◆ Task item: Filter the entries, keeping every line with the word "formats".

━━ Records for this exercise

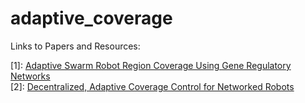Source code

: adaptive_coverage
=================

Links to Papers and Resources:

[1]: [Adaptive Swarm Robot Region Coverage Using Gene Regulatory Networks](http://download.springer.com/static/pdf/265/chp%253A10.1007%252F978-3-319-10401-0_18.pdf?originUrl=http%3A%2F%2Flink.springer.com%2Fchapter%2F10.1007%2F978-3-319-10401-0_18&token2=exp=1457199940~acl=%2Fstatic%2Fpdf%2F265%2Fchp%25253A10.1007%25252F978-3-319-10401-0_18.pdf%3ForiginUrl%3Dhttp%253A%252F%252Flink.springer.com%252Fchapter%252F10.1007%252F978-3-319-10401-0_18*~hmac=59aa1e1e0f36c7c781e48533fd50bfc4fbdce535776bd12c74c2cf09eef0bddd)  
[2]: [Decentralized, Adaptive Coverage Control for Networked Robots](http://web.mit.edu/nsl/www/preprints/Adaptive_Coverage08.pdf)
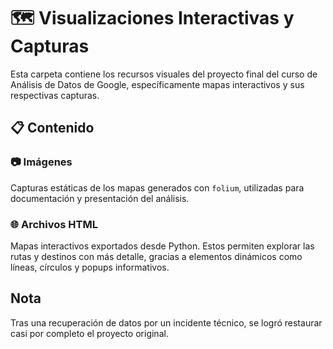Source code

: # 🗺️ Visualizaciones Interactivas y Capturas

Esta carpeta contiene los recursos visuales del proyecto final del curso de Análisis de Datos de Google, específicamente mapas interactivos y sus respectivas capturas.

## 📋 Contenido

### 📷 Imágenes  
Capturas estáticas de los mapas generados con `folium`, utilizadas para documentación y presentación del análisis.

### 🌐 Archivos HTML  
Mapas interactivos exportados desde Python. Estos permiten explorar las rutas y destinos con más detalle, gracias a elementos dinámicos como líneas, círculos y popups informativos.

## Nota

Tras una recuperación de datos por un incidente técnico, se logró restaurar casi por completo el proyecto original.
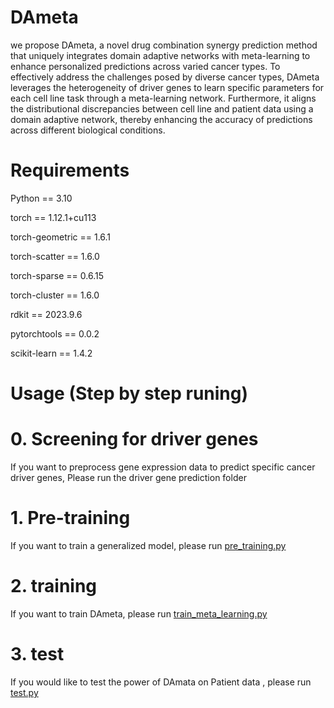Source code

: # DAmeta
we propose DAmeta, a novel drug combination synergy prediction method that uniquely integrates domain adaptive networks with meta-learning to enhance personalized predictions across varied cancer types. To effectively address the challenges posed by diverse cancer types, DAmeta leverages the heterogeneity of driver genes to learn specific parameters for each cell line task through a meta-learning network. Furthermore, it aligns the distributional discrepancies between cell line and patient data using a domain adaptive network, thereby enhancing the accuracy of predictions across different biological conditions.
# Requirements
Python == 3.10

torch == 1.12.1+cu113

torch-geometric == 1.6.1

torch-scatter == 1.6.0

torch-sparse ==  0.6.15

torch-cluster == 1.6.0                             

rdkit ==  2023.9.6 

pytorchtools == 0.0.2

scikit-learn  == 1.4.2 

# Usage (Step by step runing)
# 0. Screening for driver genes
If you want to preprocess gene expression data to predict specific cancer driver genes, Please run the driver gene prediction folder
# 1. Pre-training
If you want to train a generalized model, please run [pre_training.py](pre_training.py)
# 2. training 
If you want to train DAmeta, please run [train_meta_learning.py](train_meta_learning.py)
# 3. test
If you would like to test the power of DAmata on Patient data , please run [test.py](test.py)


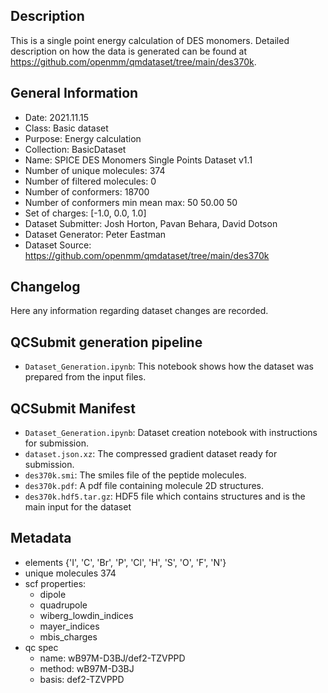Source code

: ## Description

This is a single point energy calculation of DES monomers. Detailed description on how the data is generated can be found at https://github.com/openmm/qmdataset/tree/main/des370k.

## General Information

 - Date: 2021.11.15
 - Class: Basic dataset 
 - Purpose: Energy calculation
 - Collection: BasicDataset
 - Name: SPICE DES Monomers Single Points Dataset v1.1
 - Number of unique molecules:        374
 - Number of filtered molecules:      0
 - Number of conformers:              18700
 - Number of conformers min mean max: 50  50.00 50
 - Set of charges: [-1.0, 0.0, 1.0]
 - Dataset Submitter: Josh Horton, Pavan Behara, David Dotson
 - Dataset Generator: Peter Eastman
 - Dataset Source: https://github.com/openmm/qmdataset/tree/main/des370k

## Changelog

Here any information regarding dataset changes are recorded.

## QCSubmit generation pipeline

 - `Dataset_Generation.ipynb`: This notebook shows how the dataset was prepared from the input files. 
 
## QCSubmit Manifest

- `Dataset_Generation.ipynb`: Dataset creation notebook with instructions for submission.
- `dataset.json.xz`: The compressed gradient dataset ready for submission.
- `des370k.smi`: The smiles file of the peptide molecules.
- `des370k.pdf`: A pdf file containing molecule 2D structures.
- `des370k.hdf5.tar.gz`: HDF5 file which contains structures and is the main input for the dataset
 
## Metadata

- elements {'I', 'C', 'Br', 'P', 'Cl', 'H', 'S', 'O', 'F', 'N'}
- unique molecules 374
- scf properties:
    - dipole
    - quadrupole
    - wiberg_lowdin_indices
    - mayer_indices
    - mbis_charges
- qc spec
    - name: wB97M-D3BJ/def2-TZVPPD
    - method: wB97M-D3BJ
    - basis: def2-TZVPPD
    

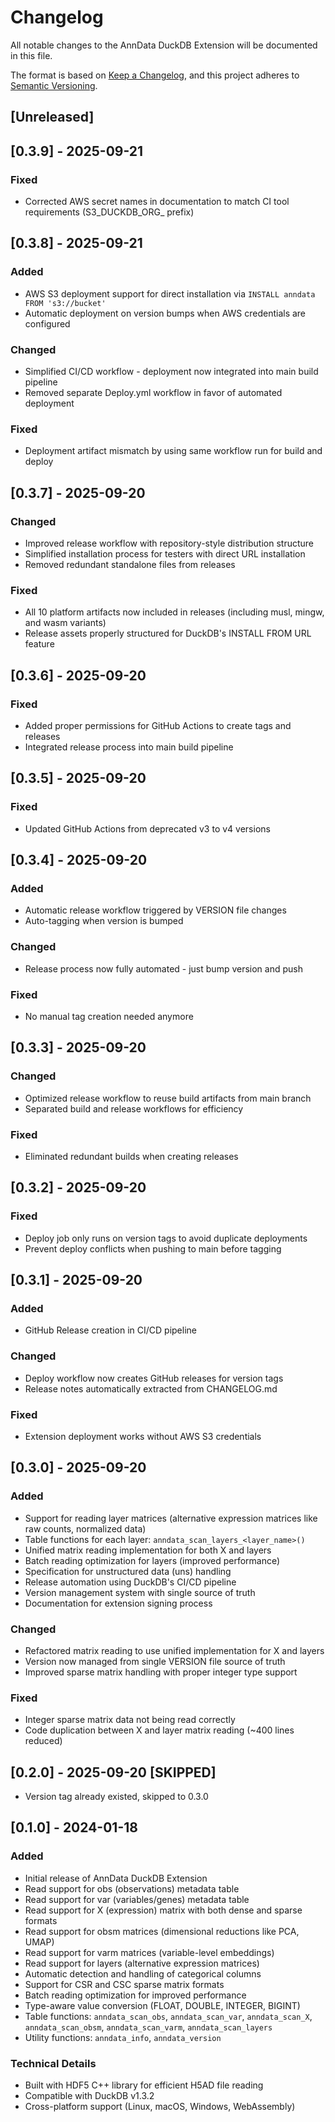 # Changelog

All notable changes to the AnnData DuckDB Extension will be documented in this file.

The format is based on [Keep a Changelog](https://keepachangelog.com/en/1.0.0/),
and this project adheres to [Semantic Versioning](https://semver.org/spec/v2.0.0.html).

## [Unreleased]

## [0.3.9] - 2025-09-21

### Fixed
- Corrected AWS secret names in documentation to match CI tool requirements (S3_DUCKDB_ORG_ prefix)

## [0.3.8] - 2025-09-21

### Added
- AWS S3 deployment support for direct installation via `INSTALL anndata FROM 's3://bucket'`
- Automatic deployment on version bumps when AWS credentials are configured

### Changed
- Simplified CI/CD workflow - deployment now integrated into main build pipeline
- Removed separate Deploy.yml workflow in favor of automated deployment

### Fixed
- Deployment artifact mismatch by using same workflow run for build and deploy

## [0.3.7] - 2025-09-20

### Changed
- Improved release workflow with repository-style distribution structure
- Simplified installation process for testers with direct URL installation
- Removed redundant standalone files from releases

### Fixed
- All 10 platform artifacts now included in releases (including musl, mingw, and wasm variants)
- Release assets properly structured for DuckDB's INSTALL FROM URL feature

## [0.3.6] - 2025-09-20

### Fixed
- Added proper permissions for GitHub Actions to create tags and releases
- Integrated release process into main build pipeline

## [0.3.5] - 2025-09-20

### Fixed
- Updated GitHub Actions from deprecated v3 to v4 versions

## [0.3.4] - 2025-09-20

### Added
- Automatic release workflow triggered by VERSION file changes
- Auto-tagging when version is bumped

### Changed
- Release process now fully automated - just bump version and push

### Fixed
- No manual tag creation needed anymore

## [0.3.3] - 2025-09-20

### Changed
- Optimized release workflow to reuse build artifacts from main branch
- Separated build and release workflows for efficiency

### Fixed
- Eliminated redundant builds when creating releases

## [0.3.2] - 2025-09-20

### Fixed
- Deploy job only runs on version tags to avoid duplicate deployments
- Prevent deploy conflicts when pushing to main before tagging

## [0.3.1] - 2025-09-20

### Added
- GitHub Release creation in CI/CD pipeline

### Changed
- Deploy workflow now creates GitHub releases for version tags
- Release notes automatically extracted from CHANGELOG.md

### Fixed
- Extension deployment works without AWS S3 credentials

## [0.3.0] - 2025-09-20

### Added
- Support for reading layer matrices (alternative expression matrices like raw counts, normalized data)
- Table functions for each layer: `anndata_scan_layers_<layer_name>()`
- Unified matrix reading implementation for both X and layers
- Batch reading optimization for layers (improved performance)
- Specification for unstructured data (uns) handling
- Release automation using DuckDB's CI/CD pipeline
- Version management system with single source of truth
- Documentation for extension signing process

### Changed
- Refactored matrix reading to use unified implementation for X and layers
- Version now managed from single VERSION file source of truth
- Improved sparse matrix handling with proper integer type support

### Fixed
- Integer sparse matrix data not being read correctly
- Code duplication between X and layer matrix reading (~400 lines reduced)

## [0.2.0] - 2025-09-20 [SKIPPED]
- Version tag already existed, skipped to 0.3.0

## [0.1.0] - 2024-01-18

### Added
- Initial release of AnnData DuckDB Extension
- Read support for obs (observations) metadata table
- Read support for var (variables/genes) metadata table  
- Read support for X (expression) matrix with both dense and sparse formats
- Read support for obsm matrices (dimensional reductions like PCA, UMAP)
- Read support for varm matrices (variable-level embeddings)
- Read support for layers (alternative expression matrices)
- Automatic detection and handling of categorical columns
- Support for CSR and CSC sparse matrix formats
- Batch reading optimization for improved performance
- Type-aware value conversion (FLOAT, DOUBLE, INTEGER, BIGINT)
- Table functions: `anndata_scan_obs`, `anndata_scan_var`, `anndata_scan_X`, `anndata_scan_obsm`, `anndata_scan_varm`, `anndata_scan_layers`
- Utility functions: `anndata_info`, `anndata_version`

### Technical Details
- Built with HDF5 C++ library for efficient H5AD file reading
- Compatible with DuckDB v1.3.2
- Cross-platform support (Linux, macOS, Windows, WebAssembly)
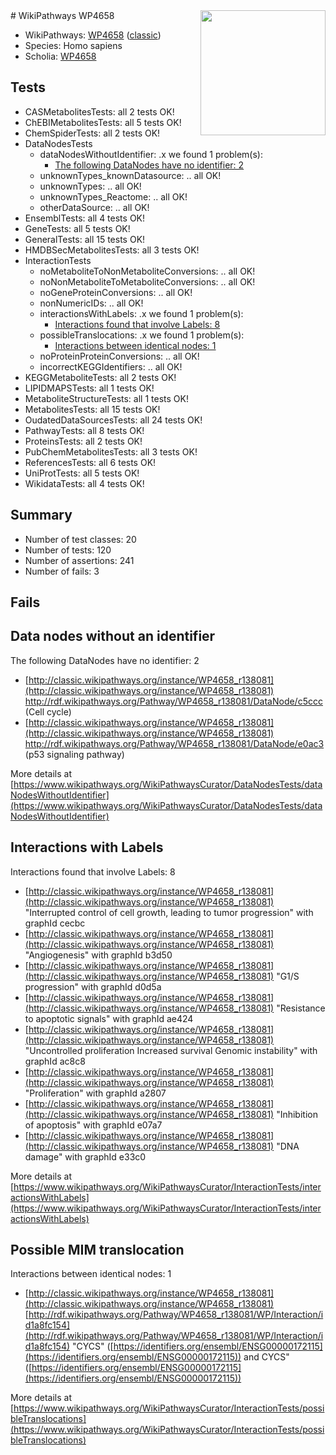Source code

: <img style="float: right; width: 200px" src="https://upload.wikimedia.org/wikipedia/commons/thumb/8/83/Wplogo_with_text_500.png/640px-Wplogo_with_text_500.png" />
# WikiPathways WP4658

* WikiPathways: [WP4658](https://wikipathways.org/pathways/WP4658) ([classic](https://classic.wikipathways.org/instance/WP4658))
* Species: Homo sapiens
* Scholia: [WP4658](https://scholia.toolforge.org/wikipathways/WP4658)
## Tests
* CASMetabolitesTests: all 2 tests OK!
* ChEBIMetabolitesTests: all 5 tests OK!
* ChemSpiderTests: all 2 tests OK!
* DataNodesTests
    * dataNodesWithoutIdentifier: .x we found 1 problem(s):
        * [The following DataNodes have no identifier: 2](#d2d32fa1)
    * unknownTypes_knownDatasource: .. all OK!
    * unknownTypes: .. all OK!
    * unknownTypes_Reactome: .. all OK!
    * otherDataSource: .. all OK!
* EnsemblTests: all 4 tests OK!
* GeneTests: all 5 tests OK!
* GeneralTests: all 15 tests OK!
* HMDBSecMetabolitesTests: all 3 tests OK!
* InteractionTests
    * noMetaboliteToNonMetaboliteConversions: .. all OK!
    * noNonMetaboliteToMetaboliteConversions: .. all OK!
    * noGeneProteinConversions: .. all OK!
    * nonNumericIDs: .. all OK!
    * interactionsWithLabels: .x we found 1 problem(s):
        * [Interactions found that involve Labels: 8](#630d267f)
    * possibleTranslocations: .x we found 1 problem(s):
        * [Interactions between identical nodes: 1](#1c118206)
    * noProteinProteinConversions: .. all OK!
    * incorrectKEGGIdentifiers: .. all OK!
* KEGGMetaboliteTests: all 2 tests OK!
* LIPIDMAPSTests: all 1 tests OK!
* MetaboliteStructureTests: all 1 tests OK!
* MetabolitesTests: all 15 tests OK!
* OudatedDataSourcesTests: all 24 tests OK!
* PathwayTests: all 8 tests OK!
* ProteinsTests: all 2 tests OK!
* PubChemMetabolitesTests: all 3 tests OK!
* ReferencesTests: all 6 tests OK!
* UniProtTests: all 5 tests OK!
* WikidataTests: all 4 tests OK!


## Summary

* Number of test classes: 20
* Number of tests: 120
* Number of assertions: 241
* Number of fails: 3

## Fails

<a name="d2d32fa1" />

## Data nodes without an identifier

The following DataNodes have no identifier: 2

* [http://classic.wikipathways.org/instance/WP4658_r138081](http://classic.wikipathways.org/instance/WP4658_r138081) http://rdf.wikipathways.org/Pathway/WP4658_r138081/DataNode/c5ccc (Cell cycle)
* [http://classic.wikipathways.org/instance/WP4658_r138081](http://classic.wikipathways.org/instance/WP4658_r138081) http://rdf.wikipathways.org/Pathway/WP4658_r138081/DataNode/e0ac3 (p53 signaling
pathway)


More details at [https://www.wikipathways.org/WikiPathwaysCurator/DataNodesTests/dataNodesWithoutIdentifier](https://www.wikipathways.org/WikiPathwaysCurator/DataNodesTests/dataNodesWithoutIdentifier)

<a name="630d267f" />

## Interactions with Labels

Interactions found that involve Labels: 8

* [http://classic.wikipathways.org/instance/WP4658_r138081](http://classic.wikipathways.org/instance/WP4658_r138081) "Interrupted control 
of cell growth, leading 
to tumor progression" with graphId cecbc
* [http://classic.wikipathways.org/instance/WP4658_r138081](http://classic.wikipathways.org/instance/WP4658_r138081) "Angiogenesis" with graphId b3d50
* [http://classic.wikipathways.org/instance/WP4658_r138081](http://classic.wikipathways.org/instance/WP4658_r138081) "G1/S progression" with graphId d0d5a
* [http://classic.wikipathways.org/instance/WP4658_r138081](http://classic.wikipathways.org/instance/WP4658_r138081) "Resistance to 
apoptotic signals" with graphId ae424
* [http://classic.wikipathways.org/instance/WP4658_r138081](http://classic.wikipathways.org/instance/WP4658_r138081) "Uncontrolled proliferation
Increased survival
Genomic instability" with graphId ac8c8
* [http://classic.wikipathways.org/instance/WP4658_r138081](http://classic.wikipathways.org/instance/WP4658_r138081) "Proliferation" with graphId a2807
* [http://classic.wikipathways.org/instance/WP4658_r138081](http://classic.wikipathways.org/instance/WP4658_r138081) "Inhibition of apoptosis" with graphId e07a7
* [http://classic.wikipathways.org/instance/WP4658_r138081](http://classic.wikipathways.org/instance/WP4658_r138081) "DNA damage" with graphId e33c0


More details at [https://www.wikipathways.org/WikiPathwaysCurator/InteractionTests/interactionsWithLabels](https://www.wikipathways.org/WikiPathwaysCurator/InteractionTests/interactionsWithLabels)

<a name="1c118206" />

## Possible MIM translocation

Interactions between identical nodes: 1

* [http://classic.wikipathways.org/instance/WP4658_r138081](http://classic.wikipathways.org/instance/WP4658_r138081) [http://rdf.wikipathways.org/Pathway/WP4658_r138081/WP/Interaction/id1a8fc154](http://rdf.wikipathways.org/Pathway/WP4658_r138081/WP/Interaction/id1a8fc154) "CYCS" ([https://identifiers.org/ensembl/ENSG00000172115](https://identifiers.org/ensembl/ENSG00000172115)) and 
CYCS" ([https://identifiers.org/ensembl/ENSG00000172115](https://identifiers.org/ensembl/ENSG00000172115))


More details at [https://www.wikipathways.org/WikiPathwaysCurator/InteractionTests/possibleTranslocations](https://www.wikipathways.org/WikiPathwaysCurator/InteractionTests/possibleTranslocations)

━━━━

◆ Worked solution:
- Read support for X (expression) matrix with both dense and sparse formats
- Support for CSR and CSC sparse matrix formats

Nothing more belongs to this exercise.